Data records →

+---+

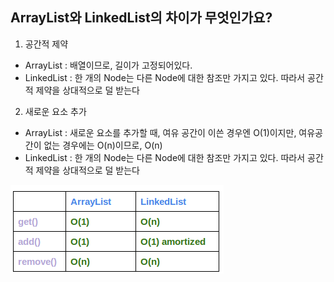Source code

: ## ArrayList와 LinkedList의 차이가 무엇인가요?

1. 공간적 제약

- ArrayList : 배열이므로, 길이가 고정되어있다.
- LinkedList : 한 개의 Node는 다른 Node에 대한 참조만 가지고 있다. 따라서 공간적 제약을 상대적으로 덜 받는다

2. 새로운 요소 추가

- ArrayList : 새로운 요소를 추가할 때, 여유 공간이 이쓴 경우엔 O(1)이지만, 여유공간이 없는 경우에는 O(n)이므로, O(n)
- LinkedList : 한 개의 Node는 다른 Node에 대한 참조만 가지고 있다. 따라서 공간적 제약을 상대적으로 덜 받는다

<img src="../DataStructure/Assets/ArrayList&LinkedList.png">
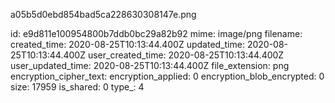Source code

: a05b5d0ebd854bad5ca228630308147e.png

id: e9d811e100954800b7ddb0bc29a82b92
mime: image/png
filename: 
created_time: 2020-08-25T10:13:44.400Z
updated_time: 2020-08-25T10:13:44.400Z
user_created_time: 2020-08-25T10:13:44.400Z
user_updated_time: 2020-08-25T10:13:44.400Z
file_extension: png
encryption_cipher_text: 
encryption_applied: 0
encryption_blob_encrypted: 0
size: 17959
is_shared: 0
type_: 4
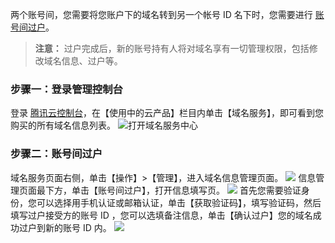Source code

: 两个账号间，您需要将您账户下的域名转到另一个帐号 ID 名下时，您需要进行 [账号间过户](https://console.cloud.tencent.com/domain/account/transfer?domain=2example.cn)。
>**注意：**
>过户完成后，新的账号持有人将对域名享有一切管理权限，包括修改域名信息、过户等。

### 步骤一：登录管理控制台
登录 [腾讯云控制台](https://console.cloud.tencent.com/)，在【使用中的云产品】栏目内单击【域名服务】，即可看到您购买的所有域名信息列表。
![打开域名服务中心](https://main.qcloudimg.com/raw/874acea6398562bd7c5cab9d847c2192.png)
### 步骤二：账号间过户
域名服务页面右侧，单击【操作】>【管理】，进入域名信息管理页面。
![](//mc.qcloudimg.com/static/img/d7d485d04f780bacb592826f0148a540/image.png)
信息管理页面最下方，单击【账号间过户】，打开信息填写页。
![](//mc.qcloudimg.com/static/img/7024efd952b75881e4ec0588a9c28d58/image.png)
首先您需要验证身份，您可以选择用手机认证或邮箱认证，单击【获取验证码】，填写验证码，然后填写过户接受方的账号 ID ，您可以选填备注信息，单击【确认过户】您的域名成功过户到新的账号 ID 内。
![](//mc.qcloudimg.com/static/img/8b3ab4316a9cf27b3e93a2199b94041a/image.png)



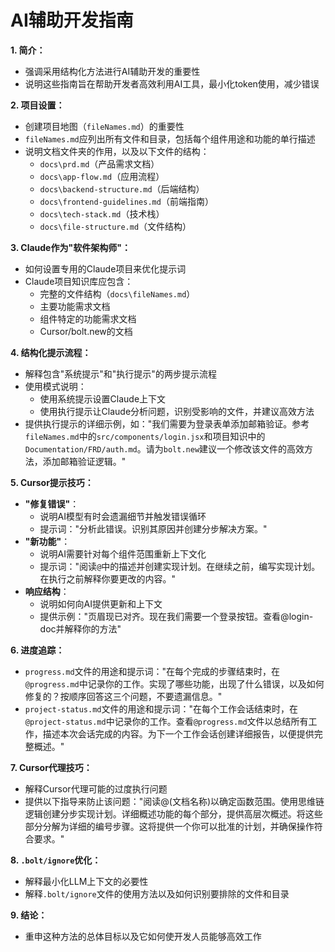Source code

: # AI辅助开发指南

**1. 简介：**

* 强调采用结构化方法进行AI辅助开发的重要性
* 说明这些指南旨在帮助开发者高效利用AI工具，最小化token使用，减少错误

**2. 项目设置：**

* 创建项目地图（`fileNames.md`）的重要性
* `fileNames.md`应列出所有文件和目录，包括每个组件用途和功能的单行描述
* 说明文档文件夹的作用，以及以下文件的结构：
  * `docs\prd.md`（产品需求文档）
  * `docs\app-flow.md`（应用流程）
  * `docs\backend-structure.md`（后端结构）
  * `docs\frontend-guidelines.md`（前端指南）
  * `docs\tech-stack.md`（技术栈）
  * `docs\file-structure.md`（文件结构）

**3. Claude作为"软件架构师"：**

* 如何设置专用的Claude项目来优化提示词
* Claude项目知识库应包含：
  * 完整的文件结构（`docs\fileNames.md`）
  * 主要功能需求文档
  * 组件特定的功能需求文档
  * Cursor/bolt.new的文档

**4. 结构化提示流程：**

* 解释包含"系统提示"和"执行提示"的两步提示流程
* 使用模式说明：
  * 使用系统提示设置Claude上下文
  * 使用执行提示让Claude分析问题，识别受影响的文件，并建议高效方法
* 提供执行提示的详细示例，如："我们需要为登录表单添加邮箱验证。参考`fileNames.md`中的`src/components/login.jsx`和项目知识中的`Documentation/FRD/auth.md`。请为`bolt.new`建议一个修改该文件的高效方法，添加邮箱验证逻辑。"

**5. Cursor提示技巧：**

* **"修复错误"**：
  * 说明AI模型有时会遗漏细节并触发错误循环
  * 提示词："分析此错误。识别其原因并创建分步解决方案。"
* **"新功能"**：
  * 说明AI需要针对每个组件范围重新上下文化
  * 提示词："阅读`@`中的描述并创建实现计划。在继续之前，编写实现计划。在执行之前解释你要更改的内容。"
* **响应结构**：
  * 说明如何向AI提供更新和上下文
  * 提供示例："页眉现已对齐。现在我们需要一个登录按钮。查看@login-doc并解释你的方法"

**6. 进度追踪：**

* `progress.md`文件的用途和提示词："在每个完成的步骤结束时，在`@progress.md`中记录你的工作。实现了哪些功能，出现了什么错误，以及如何修复的？按顺序回答这三个问题，不要遗漏信息。"
* `project-status.md`文件的用途和提示词："在每个工作会话结束时，在`@project-status.md`中记录你的工作。查看`@progress.md`文件以总结所有工作，描述本次会话完成的内容。为下一个工作会话创建详细报告，以便提供完整概述。"

**7. Cursor代理技巧：**

* 解释Cursor代理可能的过度执行问题
* 提供以下指导来防止该问题："阅读@(文档名称)以确定函数范围。使用思维链逻辑创建分步实现计划。详细概述功能的每个部分，提供高层次概述。将这些部分分解为详细的编号步骤。这将提供一个你可以批准的计划，并确保操作符合要求。"

**8. `.bolt/ignore`优化：**

* 解释最小化LLM上下文的必要性
* 解释`.bolt/ignore`文件的使用方法以及如何识别要排除的文件和目录

**9. 结论：**

* 重申这种方法的总体目标以及它如何使开发人员能够高效工作
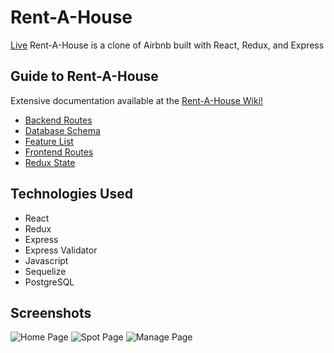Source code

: # Rent-A-House

[Live](https://rent-a-house-57ir.onrender.com)
Rent-A-House is a clone of Airbnb built with React, Redux, and Express

## Guide to Rent-A-House

Extensive documentation available at the [Rent-A-House Wiki!](https://github.com/dav94sal/rentAHouse/wiki)

- [Backend Routes](https://github.com/dav94sal/rentAHouse/wiki/Backend-Routes)
- [Database Schema](https://github.com/dav94sal/rentAHouse/wiki/Database-Schema)
- [Feature List](https://github.com/dav94sal/rentAHouse/wiki/Feature-List)
- [Frontend Routes](https://github.com/dav94sal/rentAHouse/wiki/Frontend-Routes)
- [Redux State](https://github.com/dav94sal/rentAHouse/wiki/Redux-State)

## Technologies Used

- React
- Redux
- Express
- Express Validator
- Javascript
- Sequelize
- PostgreSQL

## Screenshots

![Home Page](https://i.ibb.co/vYBDcnS/Home.jpg)
![Spot Page](https://i.ibb.co/yqVF1RW/Spot-Page.jpg)
![Manage Page](https://i.ibb.co/qmqWx8D/Manage-spots.jpg)

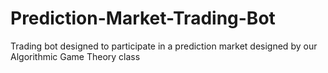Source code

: # Prediction-Market-Trading-Bot
Trading bot designed to participate in a prediction market designed by our Algorithmic Game Theory class
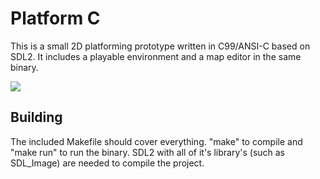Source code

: # Platform C

This is a small 2D platforming prototype written in C99/ANSI-C based on SDL2. It
includes a playable environment and a map editor in the same binary.

![](https://gfycat.com/apprehensiveaffectionatefieldmouse)


## Building
The included Makefile should cover everything. "make" to compile and "make run"
to run the binary. SDL2 with all of it's library's (such as SDL_Image) are
needed to compile the project.
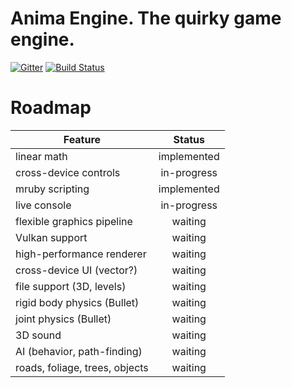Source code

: # Anima Engine. The quirky game engine.
[![Gitter](https://badges.gitter.im/anima-engine/anima-engine.svg)](https://gitter.im/anima-engine/anima-engine?utm_source=badge&utm_medium=badge&utm_campaign=pr-badge)
[![Build Status](https://travis-ci.org/anima-engine/anima-engine.svg?branch=master)](https://travis-ci.org/anima-engine/anima-engine)

# Roadmap

| Feature                        | Status      |
| ------------------------------ | :---------: |
| linear math                    | implemented |
| cross-device controls          | in-progress |
| mruby scripting                | implemented |
| live console                   | in-progress |
| flexible graphics pipeline     | waiting     |
| Vulkan support                 | waiting     |
| high-performance renderer      | waiting     |
| cross-device UI (vector?)      | waiting     |
| file support (3D, levels)      | waiting     |
| rigid body physics (Bullet)    | waiting     |
| joint physics (Bullet)         | waiting     |
| 3D sound                       | waiting     |
| AI (behavior, path-finding)    | waiting     |
| roads, foliage, trees, objects | waiting     |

+---+

Task brief →
Copy all lines from the data that hold the word "Feature".

Written answer →
- [Feature List](https://github.com/dav94sal/rentAHouse/wiki/Feature-List)
| Feature                        | Status      |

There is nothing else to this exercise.